### PROBLEM TO SOLVE:
The answer should hold only the lines from the one containing "If any node" through the one containing "and $B$ which" in the entries below, copied exactly, without pictures.

### RECORDS SHOWN:
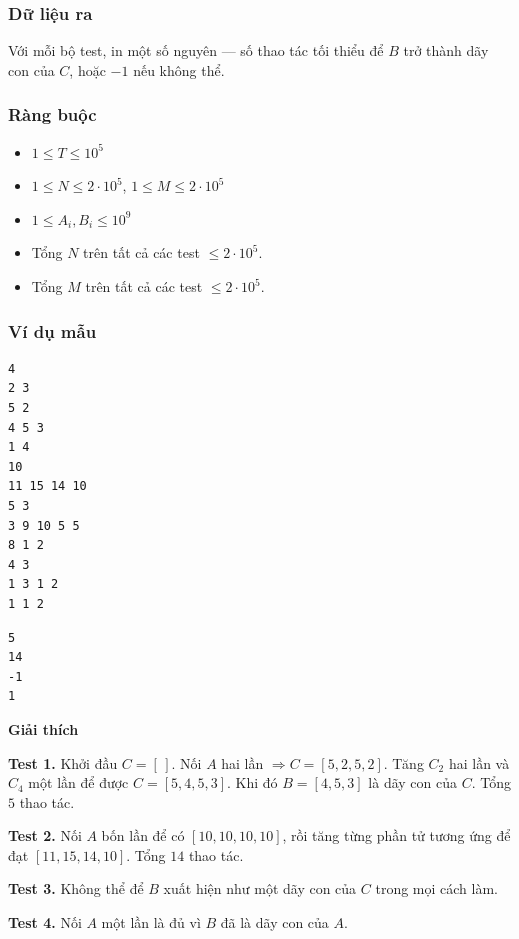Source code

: \subsubsection*{Dữ liệu ra}
Với mỗi bộ test, in một số nguyên — số thao tác tối thiểu để $B$ trở thành dãy con của $C$, hoặc $-1$ nếu không thể.

\subsubsection*{Ràng buộc}
\begin{itemize}
  \item $1 \le T \le 10^5$
  \item $1 \le N \le 2\cdot 10^5$, \quad $1 \le M \le 2\cdot 10^5$
  \item $1 \le A_i, B_i \le 10^9$
  \item Tổng $N$ trên tất cả các test $\le 2\cdot 10^5$.
  \item Tổng $M$ trên tất cả các test $\le 2\cdot 10^5$.
\end{itemize}

\subsubsection*{Ví dụ mẫu}

\begin{tcolorbox}[title=Input]
\begin{verbatim}
4
2 3
5 2
4 5 3
1 4
10
11 15 14 10
5 3
3 9 10 5 5
8 1 2
4 3
1 3 1 2
1 1 2
\end{verbatim}
\end{tcolorbox}

\begin{tcolorbox}[title=Output]
\begin{verbatim}
5
14
-1
1
\end{verbatim}
\end{tcolorbox}

\textbf{Giải thích}

\textbf{Test 1.}  
Khởi đầu $C=[\,]$.  
Nối $A$ hai lần $\Rightarrow C=[5,2,5,2]$.  
Tăng $C_2$ hai lần và $C_4$ một lần để được $C=[5,4,5,3]$. Khi đó $B=[4,5,3]$ là dãy con của $C$. Tổng $5$ thao tác.

\textbf{Test 2.}  
Nối $A$ bốn lần để có $[10,10,10,10]$, rồi tăng từng phần tử tương ứng để đạt $[11,15,14,10]$. Tổng $14$ thao tác.

\textbf{Test 3.}  
Không thể để $B$ xuất hiện như một dãy con của $C$ trong mọi cách làm.

\textbf{Test 4.}  
Nối $A$ một lần là đủ vì $B$ đã là dãy con của $A$.
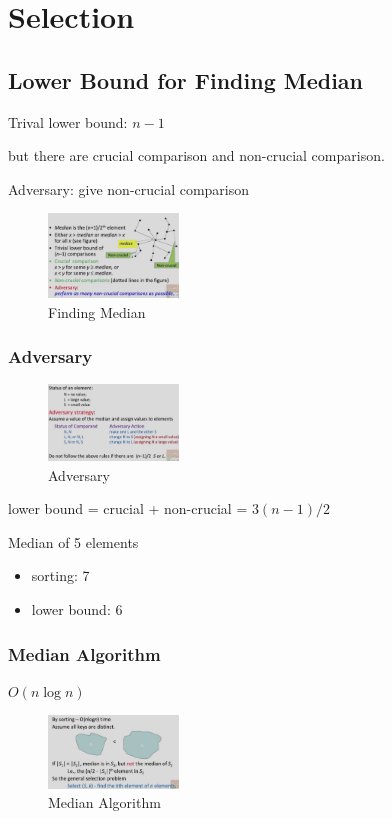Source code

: \newpage
\section{Selection}%
\subsection{Lower Bound for Finding Median}

Trival lower bound: $n-1$

but there are crucial comparison and non-crucial comparison.

Adversary: give non-crucial comparison

\begin{figure}[H]
    \centering
    \includegraphics[width=0.309\textwidth]{pic/DAA3/Finding Median}
    \caption{Finding Median}
\end{figure}

\subsubsection{Adversary}
\begin{figure}[H]
    \centering
    \includegraphics[width=0.309\textwidth]{pic/DAA3/Adversary}
    \caption{Adversary}
\end{figure}

lower bound = crucial + non-crucial = $3(n-1)/2$

\begin{example}
    Median of 5 elements
    \begin{itemize}
        \item sorting: 7
        \item lower bound: 6
    \end{itemize}
\end{example}

\subsubsection{Median Algorithm}
$O(n\log n)$
\begin{figure}[H]
    \centering
    \includegraphics[width=0.309\textwidth]{pic/DAA3/Median Algorithm}
    \caption{Median Algorithm}
\end{figure}


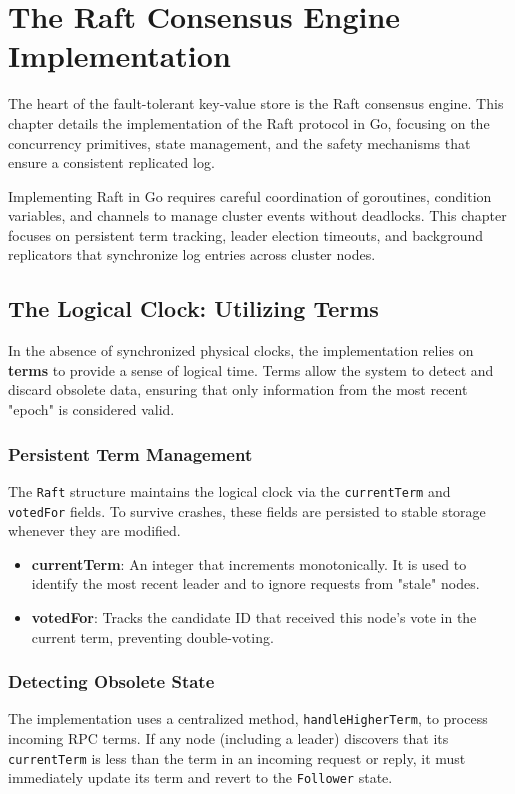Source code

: \chapter{The Raft Consensus Engine Implementation}
\label{ch:raft_implementation}

The heart of the fault-tolerant key-value store is the Raft consensus engine. This chapter details the implementation of the Raft protocol in Go, focusing on the concurrency primitives, state management, and the safety mechanisms that ensure a consistent replicated log.

Implementing Raft in Go requires careful coordination of goroutines, condition variables, and channels to manage cluster events without deadlocks. This chapter focuses on persistent term tracking, leader election timeouts, and background replicators that synchronize log entries across cluster nodes.

\section{The Logical Clock: Utilizing Terms}
In the absence of synchronized physical clocks, the implementation relies on \textbf{terms} to provide a sense of logical time. Terms allow the system to detect and discard obsolete data, ensuring that only information from the most recent "epoch" is considered valid.

\subsection{Persistent Term Management}
The \texttt{Raft} structure maintains the logical clock via the \texttt{currentTerm} and \texttt{votedFor} fields. To survive crashes, these fields are persisted to stable storage whenever they are modified.

\begin{itemize}
    \item \textbf{currentTerm}: An integer that increments monotonically. It is used to identify the most recent leader and to ignore requests from "stale" nodes.
    \item \textbf{votedFor}: Tracks the candidate ID that received this node's vote in the current term, preventing double-voting.
\end{itemize}

\subsection{Detecting Obsolete State}
The implementation uses a centralized method, \texttt{handleHigherTerm}, to process incoming RPC terms.
If any node (including a leader) discovers that its \texttt{currentTerm} is less than the term in an incoming request or reply, it must immediately update its term and revert to the \texttt{Follower} state.

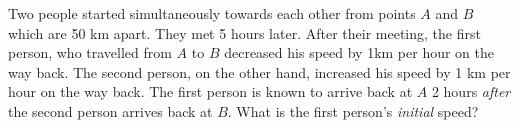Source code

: 
%
%
%
%
% 
% 

\question[5] Two people started simultaneously towards each other from points $A$ and $B$ which 
are 50 km apart. They met 5 hours later. After their meeting, the first person, who travelled 
from $A$ to $B$ decreased his speed by 1km per hour on the way back. The second person, 
on the other hand, increased his speed by 1 km per hour on the way back. The first person 
is known to arrive back at $A$ 2 hours \textit{after} the second person arrives back at $B$. What is 
the first person's \textit{initial} speed?


\ifprintanswers
\fi 

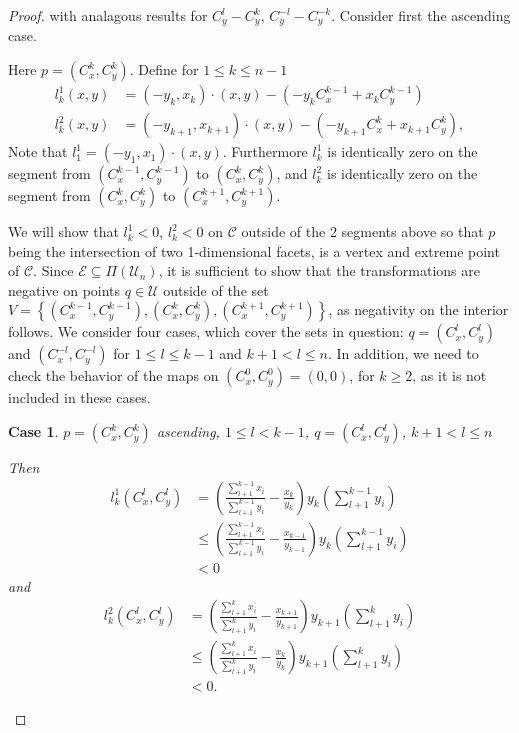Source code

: \documentclass{article}
\theoremstyle{case}
\newtheorem{case}{Case}
\begin{document}
\begin{proof}
with analagous results for $C_y^l - C_y^k$, $C_y^{-l} - C_y^{-k}$.
Consider first the ascending case.


Here $p = \left( C_x^k, C_y^k \right)$.  Define for $1 \leq k \leq n-1$
\begin{align*}
l_k^1\left( x,y\right) &= \left( -y_k, x_k\right) \cdot \left( x,y\right) - \left( -y_kC_x^{k-1} + x_kC_y^{k-1}\right) \\
l_k^2\left( x,y\right) &= \left( -y_{k+1}, x_{k+1}\right) \cdot \left( x,y\right) - \left( -y_{k+1}C_x^k + x_{k+1}C_y^k\right),
\end{align*}
Note that $l_1^1 = \left( -y_1, x_1\right) \cdot \left( x,y\right)$. Furthermore $l_k^1$ is identically zero on the segment from $\left( C_x^{k-1}, C_y^{k-1}\right)$ to $\left( C_x^k, C_y^k\right)$, and $l_k^2$ is identically zero on the segment from $\left( C_x^k, C_y^k\right)$ to $\left( C_x^{k+1}, C_y^{k+1}\right)$. 

We will show that $l_k^1 < 0$, $l_k^2 < 0$ on $\mathcal{C}$ outside of the 2 segments above so that $p$ being the intersection of two 1-dimensional facets, is a vertex and extreme point of $\mathcal{C}$. Since $\mathcal{E} \subseteq \Pi\left( \mathcal{U}_n\right)$, it is sufficient to show that the transformations are negative on points $q \in \mathcal{U}$ outside of the set  $V = \left\lbrace \left( C_x^{k-1}, C_y^{k-1}\right), \left( C_x^k, C_y^k\right), \left( C_x^{k+1}, C_y^{k+1}\right)\right\rbrace$, as negativity on the interior follows. We consider four cases, which cover the sets in question: $q = (C_x^l, C_y^l)$ and $(C_x^{-l}, C_y^{-l})$ for $1 \leq l \leq k-1$ and $k+1 < l \leq n$. In addition, we need to check the behavior of the maps on $(C_x^0, C_y^0) = (0,0)$, for $k \geq 2$, as it is not included in these cases. 

%
%
\begin{case} $p = \left( C_x^k, C_y^k \right)$ ascending, $1 \leq l < k-1$, $q = \left( C_x^l, C_y^l\right)$, $k+1 < l \leq n$

\noindent Then
\begin{align*}
l_k^1\left( C_x^l, C_y^l\right) &= \left( \frac{\sum_{l+1}^{k-1} x_i}{\sum_{l+1}^{k-1} y_i} - \frac{x_k}{y_k}\right)y_k\left( \sum_{l+1}^{k-1} y_i\right) \\
&\leq \left( \frac{\sum_{l+1}^{k-1} x_i}{\sum_{l+1}^{k-1} y_i} - \frac{x_{k-1}}{y_{k-1}}\right)y_k\left( \sum_{l+1}^{k-1} y_i\right) \\
&< 0
\end{align*}
and 
\begin{align*}
l_k^2\left(C_x^l, C_y^l\right) &= \left( \frac{\sum_{l+1}^k x_i}{\sum_{l+1}^k y_i} - \frac{x_{k+1}}{y_{k+1}}\right) y_{k+1}\left(\sum_{l+1}^{k}y_i\right) \\
&\leq \left( \frac{\sum_{l+1}^k x_i}{\sum_{l+1}^k y_i} - \frac{x_k}{y_k}\right) y_{k+1}\left(\sum_{l+1}^{k}y_i\right)\\
&< 0.
\end{align*}
\end{case} 


\end{proof}
\end{document}
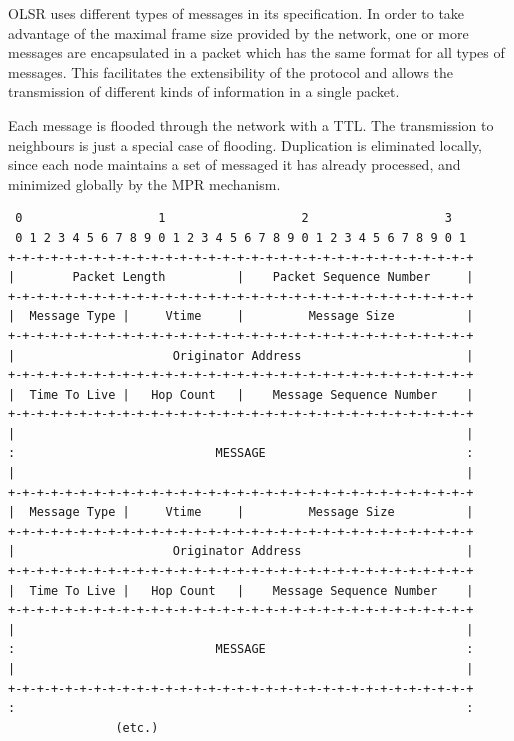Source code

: \documentclass[oneside,openany]{memoir}
\begin{document}
OLSR uses different types of messages in its specification. In order to
take advantage of the maximal frame size provided by the network, one or
more messages are encapsulated in a packet which has the same format for
all types of messages. This facilitates the extensibility of the
protocol and allows the transmission of different kinds of information
in a single packet.

Each message is flooded through the network with a TTL. The transmission
to neighbours is just a special case of flooding. Duplication is
eliminated locally, since each node maintains a set of messaged it has
already processed, and minimized globally by the MPR mechanism.

\begin{verbatim}
 0                   1                   2                   3
 0 1 2 3 4 5 6 7 8 9 0 1 2 3 4 5 6 7 8 9 0 1 2 3 4 5 6 7 8 9 0 1
+-+-+-+-+-+-+-+-+-+-+-+-+-+-+-+-+-+-+-+-+-+-+-+-+-+-+-+-+-+-+-+-+
|        Packet Length          |    Packet Sequence Number     |
+-+-+-+-+-+-+-+-+-+-+-+-+-+-+-+-+-+-+-+-+-+-+-+-+-+-+-+-+-+-+-+-+
|  Message Type |     Vtime     |         Message Size          | 
+-+-+-+-+-+-+-+-+-+-+-+-+-+-+-+-+-+-+-+-+-+-+-+-+-+-+-+-+-+-+-+-+
|                      Originator Address                       |
+-+-+-+-+-+-+-+-+-+-+-+-+-+-+-+-+-+-+-+-+-+-+-+-+-+-+-+-+-+-+-+-+
|  Time To Live |   Hop Count   |    Message Sequence Number    |
+-+-+-+-+-+-+-+-+-+-+-+-+-+-+-+-+-+-+-+-+-+-+-+-+-+-+-+-+-+-+-+-+
|                                                               |
:                            MESSAGE                            :
|                                                               |
+-+-+-+-+-+-+-+-+-+-+-+-+-+-+-+-+-+-+-+-+-+-+-+-+-+-+-+-+-+-+-+-+
|  Message Type |     Vtime     |         Message Size          | 
+-+-+-+-+-+-+-+-+-+-+-+-+-+-+-+-+-+-+-+-+-+-+-+-+-+-+-+-+-+-+-+-+
|                      Originator Address                       |
+-+-+-+-+-+-+-+-+-+-+-+-+-+-+-+-+-+-+-+-+-+-+-+-+-+-+-+-+-+-+-+-+
|  Time To Live |   Hop Count   |    Message Sequence Number    |
+-+-+-+-+-+-+-+-+-+-+-+-+-+-+-+-+-+-+-+-+-+-+-+-+-+-+-+-+-+-+-+-+
|                                                               |
:                            MESSAGE                            :
|                                                               |
+-+-+-+-+-+-+-+-+-+-+-+-+-+-+-+-+-+-+-+-+-+-+-+-+-+-+-+-+-+-+-+-+
:                                                               :
               (etc.)
\end{verbatim}
\end{document}
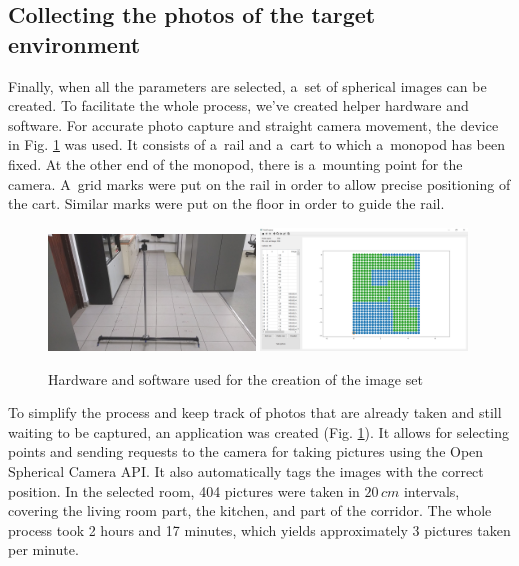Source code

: \documentclass{svproc}
\begin{document}
\subsection{Collecting the photos of the target environment}

Finally, when all the parameters are selected, a~set of spherical images can be created.
To facilitate the whole process, we've created helper hardware and software.
For accurate photo capture and straight camera movement, the device in Fig. \ref{fig:rig} was used.
It consists of a~rail and a~cart to which a~monopod has been fixed.
At the other end of the monopod, there is a~mounting point for the camera.
A~grid marks were put on the rail in order to allow precise positioning of the cart.
Similar marks were put on the floor in order to guide the rail.


\begin{figure}[!ht]
    \centering
    \includegraphics[width=0.49\textwidth]{img/rig/calosc.jpg}\hfill%
    \includegraphics[width=0.49\textwidth]{img/creator.png}\\
    \caption{Hardware and software used for the creation of the image set}
    \label{fig:rig}
\end{figure}

To simplify the process and keep track of photos that are already taken and still waiting to 
be captured, an application was created (Fig. \ref{fig:rig}).
It allows for selecting points and sending requests to the camera for taking pictures using the
Open Spherical Camera API. It also automatically tags the images with the correct position.
In the selected room, 404 pictures were taken in $20\,cm$ intervals, covering the living room part,
the kitchen, and part of the corridor. The whole process took 2 hours and 17 minutes,
which yields approximately 3 pictures taken per minute. 
\end{document}
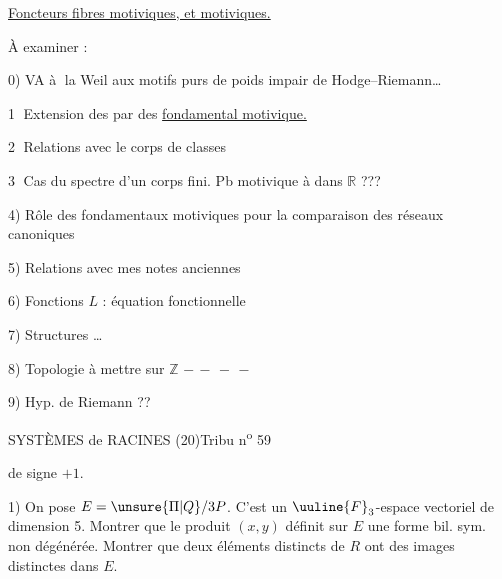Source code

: 
\uline{Foncteurs fibres motiviques, et   motiviques.}

À examiner :

0) VA \textcircled{à la Weil}  aux motifs purs de poids impair 
 de Hodge--Riemann\ldots

\textcircled{1} Extension des   par des 
\uline{ fondamental motivique.}

\textcircled{2} Relations avec le corps de classes

\textcircled{3} Cas du spectre d'un corps fini. Pb motivique
 à  dans $\mathbb{R}$ ???

\margin{*}
4) Rôle des  fondamentaux motiviques pour la comparaison des réseaux canoniques

5) Relations  avec mes notes anciennes

6) Fonctions $L$ : équation fonctionnelle

7) Structures \ldots

8) Topologie à mettre sur $\mathbb{Z}$ $-\, -\, -\, -$

9) Hyp. de Riemann ??




SYSTÈMES de RACINES (20)\hfill Tribu n\textsuperscript{o} 59

de signe $+1$.

1) On pose $E=\unsure{\Pi|Q}/3P$. C'est un $\uuline{F}_3$-espace vectoriel de dimension 5. Montrer que le produit $(x,y)$ définit sur $E$ une forme bil. sym. non dégénérée. Montrer que deux éléments distincts de $R$ ont des images distinctes dans $E$.

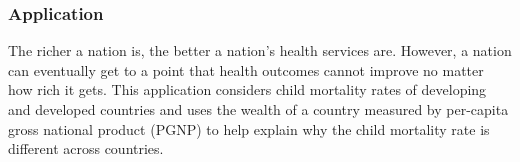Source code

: \documentclass[
]{book}
\newenvironment{Shaded}{\begin{snugshade}}{\end{snugshade}}
\newcommand{\DecValTok}[1]{\textcolor[rgb]{0.00,0.00,0.81}{#1}}
\newcommand{\FunctionTok}[1]{\textcolor[rgb]{0.00,0.00,0.00}{#1}}
\newcommand{\NormalTok}[1]{#1}
\newcommand{\OtherTok}[1]{\textcolor[rgb]{0.56,0.35,0.01}{#1}}
\newcommand{\SpecialCharTok}[1]{\textcolor[rgb]{0.00,0.00,0.00}{#1}}
\newcommand{\StringTok}[1]{\textcolor[rgb]{0.31,0.60,0.02}{#1}}
\begin{document}
\hypertarget{application-7}{%
\subsubsection*{Application}\label{application-7}}

The richer a nation is, the better a nation's health services are. However, a nation can eventually get to a point that health outcomes cannot improve no matter how rich it gets. This application considers child mortality rates of developing and developed countries and uses the wealth of a country measured by per-capita gross national product (PGNP) to help explain why the child mortality rate is different across countries.

\begin{Shaded}
\end{Shaded}
\end{document}

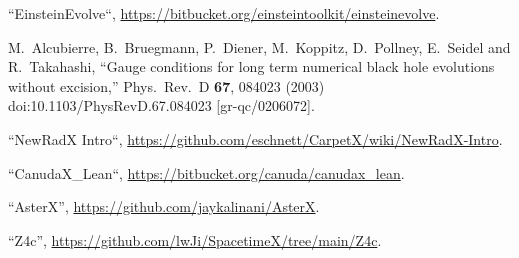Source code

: \begin{thebibliography}{9}

 ``EinsteinEvolve``,
  \url{https://bitbucket.org/einsteintoolkit/einsteinevolve}.

  M.~Alcubierre, B.~Bruegmann, P.~Diener, M.~Koppitz, D.~Pollney, E.~Seidel and R.~Takahashi,
  ``Gauge conditions for long term numerical black hole evolutions without excision,''
  Phys.\ Rev.\ D {\bf 67}, 084023 (2003)
  doi:10.1103/PhysRevD.67.084023
  [gr-qc/0206072].

 ``NewRadX Intro``,
  \url{https://github.com/eschnett/CarpetX/wiki/NewRadX-Intro}.

 ``CanudaX\_Lean``,
  \url{https://bitbucket.org/canuda/canudax_lean}.

 ``AsterX'',
  \url{https://github.com/jaykalinani/AsterX}.

 ``Z4c'',
  \url{https://github.com/lwJi/SpacetimeX/tree/main/Z4c}.

\end{thebibliography}



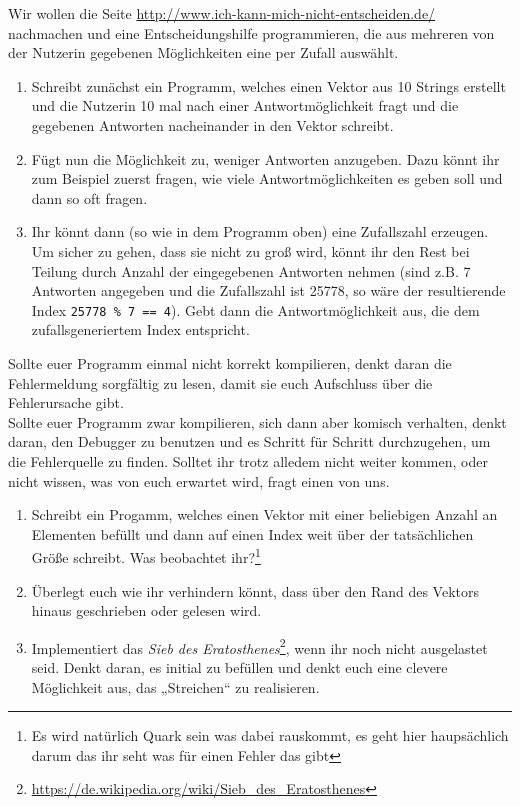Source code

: \begin{praxis}

	Wir wollen die Seite \url{http://www.ich-kann-mich-nicht-entscheiden.de/} nachmachen und eine Entscheidungshilfe programmieren, die aus mehreren von der Nutzerin gegebenen Möglichkeiten eine per Zufall auswählt.

	\begin{enumerate}
		\item
		      Schreibt zunächst ein Programm, welches einen Vektor aus 10 Strings erstellt und die Nutzerin 10 mal nach einer Antwortmöglichkeit fragt und die gegebenen Antworten nacheinander in den Vektor schreibt.
		\item
		      Fügt nun die Möglichkeit zu, weniger Antworten anzugeben.
		      Dazu könnt ihr zum Beispiel zuerst fragen, wie viele Antwortmöglichkeiten es geben soll und dann so oft fragen.
		\item
		      Ihr könnt dann (so wie in dem Programm oben) eine Zufallszahl erzeugen.
		      Um sicher zu gehen, dass sie nicht zu groß wird, könnt ihr den Rest bei Teilung durch Anzahl der eingegebenen Antworten nehmen (sind z.B. 7 Antworten angegeben und die Zufallszahl ist 25778, so wäre der resultierende Index \texttt{25778 \% 7 == 4}).
		      Gebt dann die Antwortmöglichkeit aus, die dem zufallsgeneriertem Index entspricht.
	\end{enumerate}
\end{praxis}

Sollte euer Programm einmal nicht korrekt kompilieren, denkt daran die Fehlermeldung sorgfältig zu lesen, damit sie euch Aufschluss über die Fehlerursache gibt.\\
Sollte euer Programm zwar kompilieren, sich dann aber komisch verhalten, denkt daran, den Debugger zu benutzen und es Schritt für Schritt durchzugehen, um die Fehlerquelle zu finden. Solltet ihr trotz alledem nicht weiter kommen, oder nicht wissen, was von euch erwartet wird, fragt einen von uns.


\begin{spiel}
\begin{enumerate}
	\item
		Schreibt ein Progamm, welches einen Vektor mit einer beliebigen Anzahl an Elementen befüllt und dann auf einen Index weit über der tatsächlichen Größe schreibt.
		Was beobachtet ihr?\footnote{Es wird natürlich Quark sein was dabei rauskommt, es geht hier haupsächlich darum das ihr seht was für einen Fehler das gibt}
	\item 
		Überlegt euch wie ihr verhindern könnt, dass über den Rand des Vektors hinaus geschrieben oder gelesen wird. 
	\item
		Implementiert das \emph{Sieb des Eratosthenes}\footnote{\url{https://de.wikipedia.org/wiki/Sieb_des_Eratosthenes}}, wenn ihr noch nicht ausgelastet seid.
		Denkt daran, es initial zu befüllen und denkt euch eine clevere Möglichkeit aus, das „Streichen“ zu realisieren.
\end{enumerate}
\end{spiel}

### OUTPUT FOR THIS TASK:
If any node (including a leader) discovers that its \texttt{currentTerm} is less than the term in an incoming request or reply, it must immediately update its term and revert to the \texttt{Follower} state.

Source code

: 
%
%
%
%
% 
% 

\question[5] Two people started simultaneously towards each other from points $A$ and $B$ which 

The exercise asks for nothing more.